— Черт, так и есть, разрывная!..
Брко осторожно поднял погибшего.
— Неси его сюда! — закричала мать. — Он поправится, вот увидишь! Дай мне винтовку!
Глядя, как Брко несет ее сына, она еще надеялась, что Бранко жив.
Схватив винтовку, она открыла огонь по немцам.
Когда партизаны были уже по другую сторону холма, Брко проговорил, боясь взглянуть Стане в глаза:
— Вот он, мать.
— Ну, как он? — Она склонилась над телом сына и сразу поняла, что случилось самое страшное. По щекам ее покатились две слезинки, она судорожно прижала руки к груди. Постояв так несколько минут, она глухо сказала:
— Уходите! А меня оставьте. И винтовку мне дайте.
Командир не сразу понял, что она хочет делать.
— Идите, а я здесь дождусь изуверов! Я хочу отомстить!
— Нет, надо идти. Пойдем, мать. Мы понесем твоего сына. — Командир потянул ее за руку. — Брко, Ранко, будете прикрывать нас, пока мы не переплывем на ту сторону.
— Я останусь с ними! — твердо сказала Стана...
Лежа на вершине холма, она со злым хладнокровием выпускала пулю за пулей в мелькавшие среди стволов черные фигуры. Она стреляла, забыв обо всем на свете, и партизанам, оставшимся с ней, пришлось окликнуть ее, когда настало время уходить.
Лодка быстро перенесла их на тот берег. Словно утешая мать, тихо и ласково шумели березы.
На другом берегу Стана подошла к командиру:
— Я хочу остаться с вами. Буду шить, стирать, всегда ведь найдется какая-нибудь работа и для меня.
— Оставайся, мать! — согласился командир, стараясь загородить от нее бойцов, торопливо отрывавших могилу под березой.
Пес неподвижно сидел на пепелище, грустно глядя в одну точку. Казалось, он чего-то ждал.
Собачью морду украшала белая полоса, которая шла от лба до самого носа, и это придавало псу вид задумчивый и сосредоточенный.

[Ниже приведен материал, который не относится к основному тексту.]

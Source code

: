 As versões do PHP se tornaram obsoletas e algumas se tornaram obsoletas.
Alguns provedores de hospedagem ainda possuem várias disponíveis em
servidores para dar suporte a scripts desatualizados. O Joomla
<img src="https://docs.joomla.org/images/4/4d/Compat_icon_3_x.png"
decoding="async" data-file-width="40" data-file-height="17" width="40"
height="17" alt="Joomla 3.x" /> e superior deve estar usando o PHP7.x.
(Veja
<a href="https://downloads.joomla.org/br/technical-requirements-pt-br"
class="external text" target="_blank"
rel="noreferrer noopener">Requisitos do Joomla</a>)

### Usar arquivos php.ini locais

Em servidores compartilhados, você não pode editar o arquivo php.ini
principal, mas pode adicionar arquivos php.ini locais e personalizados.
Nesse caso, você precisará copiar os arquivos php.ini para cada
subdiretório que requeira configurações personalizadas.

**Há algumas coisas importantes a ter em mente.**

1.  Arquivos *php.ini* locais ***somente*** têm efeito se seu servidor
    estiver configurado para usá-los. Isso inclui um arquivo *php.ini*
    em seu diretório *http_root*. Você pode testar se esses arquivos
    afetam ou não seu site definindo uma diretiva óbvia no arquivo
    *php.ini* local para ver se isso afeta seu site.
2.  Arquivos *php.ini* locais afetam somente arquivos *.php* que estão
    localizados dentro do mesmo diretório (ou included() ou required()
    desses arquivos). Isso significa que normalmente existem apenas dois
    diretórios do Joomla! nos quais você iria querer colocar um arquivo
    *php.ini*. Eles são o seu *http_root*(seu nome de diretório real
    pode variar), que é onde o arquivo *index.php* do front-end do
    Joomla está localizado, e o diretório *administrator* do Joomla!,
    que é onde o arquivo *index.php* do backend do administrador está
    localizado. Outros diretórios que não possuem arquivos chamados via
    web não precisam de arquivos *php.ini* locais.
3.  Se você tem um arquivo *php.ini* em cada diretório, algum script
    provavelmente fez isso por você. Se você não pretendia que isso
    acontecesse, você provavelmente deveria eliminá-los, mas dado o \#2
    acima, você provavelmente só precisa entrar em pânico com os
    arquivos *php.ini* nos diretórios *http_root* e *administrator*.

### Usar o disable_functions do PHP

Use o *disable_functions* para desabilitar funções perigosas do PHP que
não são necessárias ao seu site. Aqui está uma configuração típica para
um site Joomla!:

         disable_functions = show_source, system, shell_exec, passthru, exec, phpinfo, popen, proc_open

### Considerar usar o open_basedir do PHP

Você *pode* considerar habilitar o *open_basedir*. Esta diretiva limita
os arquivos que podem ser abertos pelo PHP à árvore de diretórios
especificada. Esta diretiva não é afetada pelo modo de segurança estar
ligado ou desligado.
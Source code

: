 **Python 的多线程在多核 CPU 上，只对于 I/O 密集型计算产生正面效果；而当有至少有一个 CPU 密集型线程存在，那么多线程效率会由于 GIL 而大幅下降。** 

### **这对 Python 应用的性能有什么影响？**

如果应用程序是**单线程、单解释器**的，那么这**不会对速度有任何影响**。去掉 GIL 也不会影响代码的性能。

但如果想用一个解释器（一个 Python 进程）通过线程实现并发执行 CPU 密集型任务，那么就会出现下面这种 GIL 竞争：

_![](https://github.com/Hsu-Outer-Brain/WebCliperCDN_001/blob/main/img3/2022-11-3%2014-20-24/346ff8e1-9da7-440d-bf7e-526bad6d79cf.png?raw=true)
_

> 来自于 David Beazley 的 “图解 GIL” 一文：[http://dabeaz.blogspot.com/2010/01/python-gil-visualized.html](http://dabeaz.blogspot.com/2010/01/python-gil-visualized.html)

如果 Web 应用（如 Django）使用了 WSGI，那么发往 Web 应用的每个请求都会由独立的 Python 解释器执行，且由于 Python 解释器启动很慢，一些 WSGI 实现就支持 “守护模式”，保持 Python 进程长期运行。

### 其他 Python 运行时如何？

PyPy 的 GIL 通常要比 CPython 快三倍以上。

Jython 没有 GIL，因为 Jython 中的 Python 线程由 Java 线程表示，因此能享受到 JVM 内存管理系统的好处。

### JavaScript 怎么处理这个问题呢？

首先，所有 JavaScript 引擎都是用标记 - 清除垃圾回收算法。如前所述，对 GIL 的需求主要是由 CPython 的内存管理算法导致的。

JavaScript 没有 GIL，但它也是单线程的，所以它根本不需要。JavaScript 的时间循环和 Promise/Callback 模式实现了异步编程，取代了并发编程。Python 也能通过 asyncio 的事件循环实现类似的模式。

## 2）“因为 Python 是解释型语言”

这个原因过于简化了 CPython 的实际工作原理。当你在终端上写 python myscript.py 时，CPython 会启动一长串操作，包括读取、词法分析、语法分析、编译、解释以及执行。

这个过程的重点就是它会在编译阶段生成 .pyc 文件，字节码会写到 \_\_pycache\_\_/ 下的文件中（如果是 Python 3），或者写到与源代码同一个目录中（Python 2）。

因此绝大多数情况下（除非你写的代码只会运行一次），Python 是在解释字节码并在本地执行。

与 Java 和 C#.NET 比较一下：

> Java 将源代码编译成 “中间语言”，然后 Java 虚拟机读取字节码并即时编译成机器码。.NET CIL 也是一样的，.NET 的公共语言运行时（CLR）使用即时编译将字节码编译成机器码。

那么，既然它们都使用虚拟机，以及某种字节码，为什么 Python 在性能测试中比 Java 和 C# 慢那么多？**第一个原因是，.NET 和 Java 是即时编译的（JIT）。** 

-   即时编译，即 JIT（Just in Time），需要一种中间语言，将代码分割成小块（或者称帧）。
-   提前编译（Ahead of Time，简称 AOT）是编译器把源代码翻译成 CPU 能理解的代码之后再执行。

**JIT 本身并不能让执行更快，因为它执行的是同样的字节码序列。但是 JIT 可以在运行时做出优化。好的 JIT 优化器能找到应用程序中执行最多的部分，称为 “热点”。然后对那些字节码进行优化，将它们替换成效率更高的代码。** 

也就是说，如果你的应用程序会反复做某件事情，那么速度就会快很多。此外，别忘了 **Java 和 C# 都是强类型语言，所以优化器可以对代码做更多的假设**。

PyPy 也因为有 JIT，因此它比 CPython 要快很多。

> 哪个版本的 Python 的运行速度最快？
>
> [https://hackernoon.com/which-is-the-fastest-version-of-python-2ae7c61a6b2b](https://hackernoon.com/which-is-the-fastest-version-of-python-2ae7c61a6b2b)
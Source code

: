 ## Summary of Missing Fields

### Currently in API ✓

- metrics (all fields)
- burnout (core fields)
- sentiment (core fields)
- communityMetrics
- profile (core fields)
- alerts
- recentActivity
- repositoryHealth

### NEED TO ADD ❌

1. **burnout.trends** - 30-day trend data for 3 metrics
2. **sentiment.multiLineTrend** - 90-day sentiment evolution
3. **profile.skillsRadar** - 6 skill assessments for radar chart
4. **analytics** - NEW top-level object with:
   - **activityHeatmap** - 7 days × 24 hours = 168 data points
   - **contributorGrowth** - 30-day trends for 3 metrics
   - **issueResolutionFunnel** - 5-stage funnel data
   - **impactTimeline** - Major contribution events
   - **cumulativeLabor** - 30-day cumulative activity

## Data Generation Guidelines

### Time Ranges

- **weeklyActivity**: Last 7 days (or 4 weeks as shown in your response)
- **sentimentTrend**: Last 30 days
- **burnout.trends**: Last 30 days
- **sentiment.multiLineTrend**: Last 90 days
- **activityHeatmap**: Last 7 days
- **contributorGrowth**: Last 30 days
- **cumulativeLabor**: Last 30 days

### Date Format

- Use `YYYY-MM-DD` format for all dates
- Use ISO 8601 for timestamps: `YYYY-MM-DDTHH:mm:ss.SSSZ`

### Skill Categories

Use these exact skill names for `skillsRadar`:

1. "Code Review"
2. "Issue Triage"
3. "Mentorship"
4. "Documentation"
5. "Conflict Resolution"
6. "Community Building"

Из села донесся приглушенный расстоянием лай. Пес даже не повернул головы. Морда у него была испачкана пеплом, а в глазах отражалась горестная картина. От дворовых строений остались лишь обугленные стены. Судя по всему, животное сидело здесь без движения уже не первый час и, видимо, успело привыкнуть к этому невеселому зрелищу.
Медленно текли минуты. Пес не уходил. Он сидел в обычной собачьей позе: выпрямив передние лапы. Вокруг прыгали птицы, щебетали, раскапывали золу, не сводя настороженных бисеринок-глаз с неподвижного животного. Самым нахальным оказался один воробей. Он сел псу прямо на спину, потом осторожно перебрался ближе к голове, заглянул в морду, в тоскующие собачьи глаза. Вдруг он заметил у него на шее блоху и клюнул.
Пес зарычал, тряхнул головой и поднялся. Он подошел к кучке углей, на которую так долго смотрел, понюхал ее, но тут же с рычанием отскочил. Рычание перешло в протяжный вой. Пес хотел позвать людей, обратить их внимание на этот засыпанный золой и пеплом труп. Однако никто не отозвался. Поджав хвост, пес отбежал под старую грушу, на стволе которой виднелись совсем свежие следы от пуль, и, свернувшись в клубок, снова стал ждать.